### TASK DIRECTIONS
Read through the material below and copy each line in which the word "values" occurs.

### DATASET ENTRIES

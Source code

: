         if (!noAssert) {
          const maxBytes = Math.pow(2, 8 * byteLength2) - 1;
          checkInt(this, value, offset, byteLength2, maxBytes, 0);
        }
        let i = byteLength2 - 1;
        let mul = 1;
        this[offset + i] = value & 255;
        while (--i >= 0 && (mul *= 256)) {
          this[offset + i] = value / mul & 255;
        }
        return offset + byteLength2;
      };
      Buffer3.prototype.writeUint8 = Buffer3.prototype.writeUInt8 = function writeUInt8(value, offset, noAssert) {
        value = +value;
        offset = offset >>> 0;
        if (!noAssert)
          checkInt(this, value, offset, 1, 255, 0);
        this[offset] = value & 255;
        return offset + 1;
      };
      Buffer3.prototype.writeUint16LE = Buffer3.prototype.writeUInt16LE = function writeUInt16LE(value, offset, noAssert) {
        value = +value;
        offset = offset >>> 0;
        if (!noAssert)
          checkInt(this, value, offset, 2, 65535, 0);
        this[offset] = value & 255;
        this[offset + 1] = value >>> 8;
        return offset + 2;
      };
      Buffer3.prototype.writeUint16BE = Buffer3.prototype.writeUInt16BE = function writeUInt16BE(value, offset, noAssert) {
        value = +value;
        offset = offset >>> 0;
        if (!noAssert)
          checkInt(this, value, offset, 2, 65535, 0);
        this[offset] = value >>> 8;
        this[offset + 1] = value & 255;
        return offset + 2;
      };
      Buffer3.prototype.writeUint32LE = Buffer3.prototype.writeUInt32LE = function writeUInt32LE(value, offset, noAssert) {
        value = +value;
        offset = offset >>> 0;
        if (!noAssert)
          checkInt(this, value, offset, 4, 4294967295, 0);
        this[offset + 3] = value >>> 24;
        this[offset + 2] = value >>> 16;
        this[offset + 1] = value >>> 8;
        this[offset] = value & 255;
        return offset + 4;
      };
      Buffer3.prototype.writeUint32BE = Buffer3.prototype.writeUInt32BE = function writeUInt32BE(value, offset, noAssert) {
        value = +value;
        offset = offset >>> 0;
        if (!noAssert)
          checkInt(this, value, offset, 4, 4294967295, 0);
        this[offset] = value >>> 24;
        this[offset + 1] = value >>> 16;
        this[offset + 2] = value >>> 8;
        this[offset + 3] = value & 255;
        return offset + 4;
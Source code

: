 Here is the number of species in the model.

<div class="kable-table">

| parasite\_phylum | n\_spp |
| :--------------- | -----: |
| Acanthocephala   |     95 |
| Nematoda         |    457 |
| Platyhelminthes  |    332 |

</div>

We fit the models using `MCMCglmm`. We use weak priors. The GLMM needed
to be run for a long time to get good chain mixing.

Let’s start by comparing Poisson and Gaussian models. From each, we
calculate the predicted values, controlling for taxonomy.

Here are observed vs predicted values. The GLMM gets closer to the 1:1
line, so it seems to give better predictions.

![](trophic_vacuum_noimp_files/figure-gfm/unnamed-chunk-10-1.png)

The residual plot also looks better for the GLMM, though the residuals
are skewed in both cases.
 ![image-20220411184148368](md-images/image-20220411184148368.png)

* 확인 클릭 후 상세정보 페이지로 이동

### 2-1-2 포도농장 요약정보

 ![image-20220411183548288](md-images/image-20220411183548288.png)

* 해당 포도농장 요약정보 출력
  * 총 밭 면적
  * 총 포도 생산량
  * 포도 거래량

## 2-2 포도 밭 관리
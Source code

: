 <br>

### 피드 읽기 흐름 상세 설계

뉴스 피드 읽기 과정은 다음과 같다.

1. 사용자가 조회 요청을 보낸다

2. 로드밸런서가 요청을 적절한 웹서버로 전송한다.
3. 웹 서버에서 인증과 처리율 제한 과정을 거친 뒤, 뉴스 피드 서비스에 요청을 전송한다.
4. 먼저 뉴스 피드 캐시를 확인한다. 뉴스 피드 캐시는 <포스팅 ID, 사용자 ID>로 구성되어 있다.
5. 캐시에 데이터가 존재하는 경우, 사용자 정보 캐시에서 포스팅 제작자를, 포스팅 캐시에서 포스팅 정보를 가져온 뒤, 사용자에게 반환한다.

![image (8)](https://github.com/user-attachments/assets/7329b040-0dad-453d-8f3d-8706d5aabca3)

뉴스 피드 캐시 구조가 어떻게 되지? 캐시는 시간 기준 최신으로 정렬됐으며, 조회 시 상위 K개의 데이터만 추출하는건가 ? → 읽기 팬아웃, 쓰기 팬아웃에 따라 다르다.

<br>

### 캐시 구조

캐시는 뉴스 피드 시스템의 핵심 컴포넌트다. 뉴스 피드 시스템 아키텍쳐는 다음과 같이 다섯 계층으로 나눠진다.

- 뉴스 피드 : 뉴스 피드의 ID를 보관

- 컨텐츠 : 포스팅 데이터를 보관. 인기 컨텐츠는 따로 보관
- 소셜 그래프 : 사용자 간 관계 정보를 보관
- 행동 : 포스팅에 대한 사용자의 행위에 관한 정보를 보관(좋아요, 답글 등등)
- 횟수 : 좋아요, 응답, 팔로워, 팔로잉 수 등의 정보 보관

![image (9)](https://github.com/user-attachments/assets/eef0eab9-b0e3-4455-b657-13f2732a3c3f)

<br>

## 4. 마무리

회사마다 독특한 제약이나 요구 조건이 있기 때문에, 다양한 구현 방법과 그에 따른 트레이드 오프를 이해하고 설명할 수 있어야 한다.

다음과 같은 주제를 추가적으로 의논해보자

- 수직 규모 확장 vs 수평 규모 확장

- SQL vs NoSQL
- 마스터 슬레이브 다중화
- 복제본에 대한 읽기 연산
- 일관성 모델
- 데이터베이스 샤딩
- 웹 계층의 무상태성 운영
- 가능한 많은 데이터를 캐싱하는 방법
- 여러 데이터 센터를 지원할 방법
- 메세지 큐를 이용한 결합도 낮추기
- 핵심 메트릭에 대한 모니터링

### SOLUTION
calculate the predicted values, controlling for taxonomy.
Here are observed vs predicted values. The GLMM gets closer to the 1:1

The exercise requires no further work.